Would you please output, word for word, the span of the listing below that opens on the line containing "- client side" and closes on the line containing "- Inline Editing with"? Include both ends and nothing more.

=-=-=

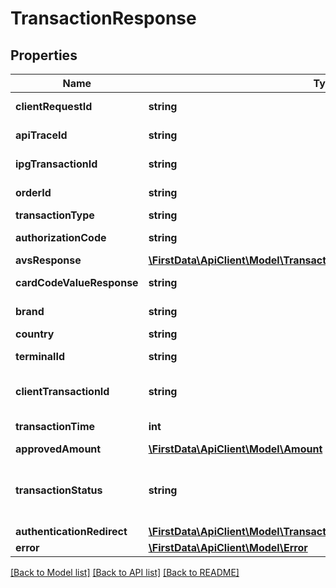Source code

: # TransactionResponse

## Properties
Name | Type | Description | Notes
------------ | ------------- | ------------- | -------------
**clientRequestId** | **string** | Value echoed from the request header | [optional] 
**apiTraceId** | **string** | Echoes back the value in the request header | [optional] 
**ipgTransactionId** | **string** | The Gateway generated Transaction ID | [optional] 
**orderId** | **string** | Client Order ID if supplied by a client; otherwise the Order ID | [optional] 
**transactionType** | **string** | Transaction type | [optional] 
**authorizationCode** | **string** | The processor approval code for compliance | [optional] 
**avsResponse** | [**\FirstData\ApiClient\Model\TransactionResponseAvsResponse**](TransactionResponseAvsResponse.md) |  | [optional] 
**cardCodeValueResponse** | **string** | The processor card code validation response. | [optional] 
**brand** | **string** | Card brand of the payment instrument | [optional] 
**country** | **string** | Country of the card issuer | [optional] 
**terminalId** | **string** | The terminal that is processing the transaction | [optional] 
**clientTransactionId** | **string** | The unique client Transaction ID from the Request header, if supplied | [optional] 
**transactionTime** | **int** | The transaction time in seconds since epoch | [optional] 
**approvedAmount** | [**\FirstData\ApiClient\Model\Amount**](Amount.md) |  | [optional] 
**transactionStatus** | **string** | APPROVED/WAITING are returned by endpoints. VALIDATION_FAILED/DECLINED are errors. See Error objects for details. | [optional] 
**authenticationRedirect** | [**\FirstData\ApiClient\Model\TransactionResponseAuthenticationRedirect**](TransactionResponseAuthenticationRedirect.md) |  | [optional] 
**error** | [**\FirstData\ApiClient\Model\Error**](Error.md) |  | [optional] 

[[Back to Model list]](../../README.md#documentation-for-models) [[Back to API list]](../../README.md#documentation-for-api-endpoints) [[Back to README]](../../README.md)


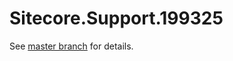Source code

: # Sitecore.Support.199325

See [master branch](https://github.com/sitecoresupport/Sitecore.Support.199325) for details.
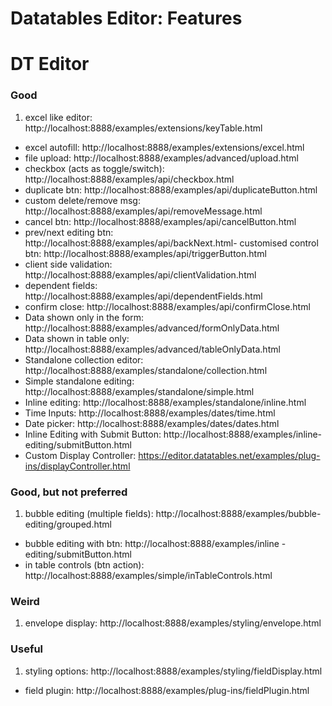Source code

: # Datatables Editor: Features

# DT Editor

### Good
1. excel like editor: http://localhost:8888/examples/extensions/keyTable.html
- excel autofill: http://localhost:8888/examples/extensions/excel.html
- file upload: http://localhost:8888/examples/advanced/upload.html
- checkbox (acts as toggle/switch): http://localhost:8888/examples/api/checkbox.html
- duplicate btn: http://localhost:8888/examples/api/duplicateButton.html
- custom delete/remove msg: http://localhost:8888/examples/api/removeMessage.html
- cancel btn: http://localhost:8888/examples/api/cancelButton.html
- prev/next editing btn: http://localhost:8888/examples/api/backNext.html- customised control btn: http://localhost:8888/examples/api/triggerButton.html
- client side validation: http://localhost:8888/examples/api/clientValidation.html
- dependent fields: http://localhost:8888/examples/api/dependentFields.html
- confirm close: http://localhost:8888/examples/api/confirmClose.html
- Data shown only in the form: http://localhost:8888/examples/advanced/formOnlyData.html
- Data shown in table only: http://localhost:8888/examples/advanced/tableOnlyData.html
- Standalone collection editor: http://localhost:8888/examples/standalone/collection.html
- Simple standalone editing: http://localhost:8888/examples/standalone/simple.html
- Inline editing: http://localhost:8888/examples/standalone/inline.html
- Time Inputs: http://localhost:8888/examples/dates/time.html
- Date picker: http://localhost:8888/examples/dates/dates.html
- Inline Editing with Submit Button: http://localhost:8888/examples/inline-editing/submitButton.html
- Custom Display Controller: https://editor.datatables.net/examples/plug-ins/displayController.html

### Good, but not preferred
1. bubble editing (multiple fields): http://localhost:8888/examples/bubble-editing/grouped.html
- bubble editing with btn: http://localhost:8888/examples/inline
-editing/submitButton.html
- in table controls (btn action): http://localhost:8888/examples/simple/inTableControls.html

### Weird
1. envelope display: http://localhost:8888/examples/styling/envelope.html

### Useful
1. styling options: http://localhost:8888/examples/styling/fieldDisplay.html
- field plugin: http://localhost:8888/examples/plug-ins/fieldPlugin.html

=-=-=

▶ EXPECTED ANSWER:
- client side validation: http://localhost:8888/examples/api/clientValidation.html
- dependent fields: http://localhost:8888/examples/api/dependentFields.html
- confirm close: http://localhost:8888/examples/api/confirmClose.html
- Data shown only in the form: http://localhost:8888/examples/advanced/formOnlyData.html
- Data shown in table only: http://localhost:8888/examples/advanced/tableOnlyData.html
- Standalone collection editor: http://localhost:8888/examples/standalone/collection.html
- Simple standalone editing: http://localhost:8888/examples/standalone/simple.html
- Inline editing: http://localhost:8888/examples/standalone/inline.html
- Time Inputs: http://localhost:8888/examples/dates/time.html
- Date picker: http://localhost:8888/examples/dates/dates.html
- Inline Editing with Submit Button: http://localhost:8888/examples/inline-editing/submitButton.html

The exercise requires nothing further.